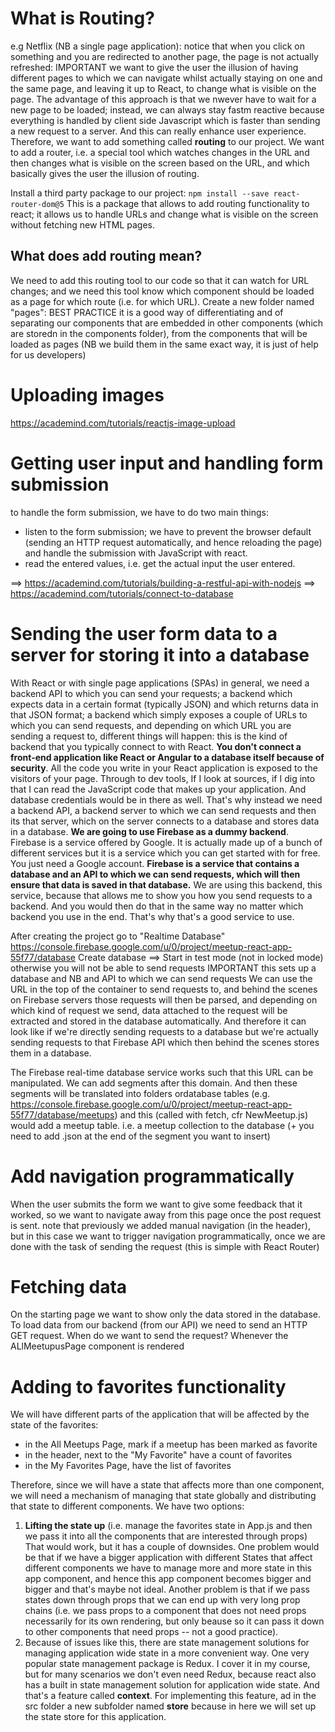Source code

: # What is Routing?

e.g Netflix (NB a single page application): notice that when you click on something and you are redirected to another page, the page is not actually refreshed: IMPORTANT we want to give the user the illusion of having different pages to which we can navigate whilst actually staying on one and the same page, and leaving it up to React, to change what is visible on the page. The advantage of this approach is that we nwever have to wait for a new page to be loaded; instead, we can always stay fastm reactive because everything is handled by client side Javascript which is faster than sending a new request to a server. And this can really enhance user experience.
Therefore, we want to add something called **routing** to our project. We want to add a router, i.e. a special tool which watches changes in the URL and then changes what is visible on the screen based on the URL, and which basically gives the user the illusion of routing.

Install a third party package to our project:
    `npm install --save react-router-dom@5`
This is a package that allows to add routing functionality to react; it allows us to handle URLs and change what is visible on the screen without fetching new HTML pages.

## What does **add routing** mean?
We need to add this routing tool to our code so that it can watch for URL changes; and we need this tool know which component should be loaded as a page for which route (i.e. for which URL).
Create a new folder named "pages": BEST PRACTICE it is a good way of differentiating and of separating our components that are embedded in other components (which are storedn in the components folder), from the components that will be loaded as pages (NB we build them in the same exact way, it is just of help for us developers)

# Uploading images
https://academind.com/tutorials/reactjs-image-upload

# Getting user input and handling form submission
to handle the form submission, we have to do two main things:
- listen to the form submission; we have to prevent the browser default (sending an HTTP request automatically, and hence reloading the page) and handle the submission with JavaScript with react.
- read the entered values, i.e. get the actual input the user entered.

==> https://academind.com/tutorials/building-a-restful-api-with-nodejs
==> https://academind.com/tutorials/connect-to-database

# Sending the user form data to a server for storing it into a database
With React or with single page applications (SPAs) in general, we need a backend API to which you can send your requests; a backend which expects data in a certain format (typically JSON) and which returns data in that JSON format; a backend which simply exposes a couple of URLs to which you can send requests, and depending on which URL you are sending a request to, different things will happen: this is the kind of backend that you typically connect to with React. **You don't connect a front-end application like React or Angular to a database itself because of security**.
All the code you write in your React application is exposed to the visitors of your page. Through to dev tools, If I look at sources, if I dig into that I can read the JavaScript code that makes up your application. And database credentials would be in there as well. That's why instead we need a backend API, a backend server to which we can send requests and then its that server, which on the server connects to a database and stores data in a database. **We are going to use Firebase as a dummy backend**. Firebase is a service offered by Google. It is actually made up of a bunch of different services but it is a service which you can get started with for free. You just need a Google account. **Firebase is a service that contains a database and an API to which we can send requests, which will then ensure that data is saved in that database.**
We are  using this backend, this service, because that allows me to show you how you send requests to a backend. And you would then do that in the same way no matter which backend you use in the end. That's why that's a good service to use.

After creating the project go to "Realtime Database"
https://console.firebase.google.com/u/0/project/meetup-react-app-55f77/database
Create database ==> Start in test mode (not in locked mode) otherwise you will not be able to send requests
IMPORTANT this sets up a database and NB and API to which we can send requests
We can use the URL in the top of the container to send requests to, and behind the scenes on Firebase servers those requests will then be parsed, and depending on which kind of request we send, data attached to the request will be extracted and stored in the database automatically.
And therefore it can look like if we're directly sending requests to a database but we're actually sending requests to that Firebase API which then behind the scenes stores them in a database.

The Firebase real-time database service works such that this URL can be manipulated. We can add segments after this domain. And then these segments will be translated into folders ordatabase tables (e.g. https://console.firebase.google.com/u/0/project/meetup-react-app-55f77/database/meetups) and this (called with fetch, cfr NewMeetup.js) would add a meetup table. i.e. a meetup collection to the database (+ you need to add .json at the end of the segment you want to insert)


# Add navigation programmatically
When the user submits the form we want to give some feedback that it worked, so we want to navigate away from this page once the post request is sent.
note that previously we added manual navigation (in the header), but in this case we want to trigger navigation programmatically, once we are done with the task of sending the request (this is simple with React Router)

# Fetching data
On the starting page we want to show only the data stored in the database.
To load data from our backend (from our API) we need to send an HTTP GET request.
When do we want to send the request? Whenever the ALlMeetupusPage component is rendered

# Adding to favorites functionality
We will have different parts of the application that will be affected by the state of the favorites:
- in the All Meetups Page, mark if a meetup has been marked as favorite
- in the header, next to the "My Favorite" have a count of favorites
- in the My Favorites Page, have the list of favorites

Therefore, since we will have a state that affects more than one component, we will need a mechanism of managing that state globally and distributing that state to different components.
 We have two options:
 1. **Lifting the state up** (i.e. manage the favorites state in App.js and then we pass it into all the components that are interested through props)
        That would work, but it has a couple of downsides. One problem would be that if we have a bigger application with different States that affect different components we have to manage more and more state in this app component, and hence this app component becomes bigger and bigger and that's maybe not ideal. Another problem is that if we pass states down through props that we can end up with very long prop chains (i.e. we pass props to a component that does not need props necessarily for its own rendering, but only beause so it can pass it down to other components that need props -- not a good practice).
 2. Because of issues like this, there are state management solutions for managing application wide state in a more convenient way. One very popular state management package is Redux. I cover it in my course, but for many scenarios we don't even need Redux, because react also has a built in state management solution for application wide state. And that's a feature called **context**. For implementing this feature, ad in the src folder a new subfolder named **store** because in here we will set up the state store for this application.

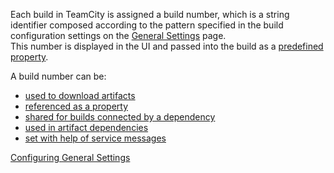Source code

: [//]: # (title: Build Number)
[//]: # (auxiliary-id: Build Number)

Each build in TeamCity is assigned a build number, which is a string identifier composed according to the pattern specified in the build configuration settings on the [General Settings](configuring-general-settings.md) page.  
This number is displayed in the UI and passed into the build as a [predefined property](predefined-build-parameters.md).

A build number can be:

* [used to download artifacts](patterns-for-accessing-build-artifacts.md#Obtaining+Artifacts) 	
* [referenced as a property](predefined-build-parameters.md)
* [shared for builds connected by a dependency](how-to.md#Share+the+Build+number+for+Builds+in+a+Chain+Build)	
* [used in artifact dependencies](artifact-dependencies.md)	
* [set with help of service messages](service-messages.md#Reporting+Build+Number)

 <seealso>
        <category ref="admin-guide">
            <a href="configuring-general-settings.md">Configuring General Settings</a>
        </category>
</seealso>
+===+
**Work instructions**
Pull each line that includes the word "once" out of the material above.

**Completed task**
When the user submits the form we want to give some feedback that it worked, so we want to navigate away from this page once the post request is sent.
note that previously we added manual navigation (in the header), but in this case we want to trigger navigation programmatically, once we are done with the task of sending the request (this is simple with React Router)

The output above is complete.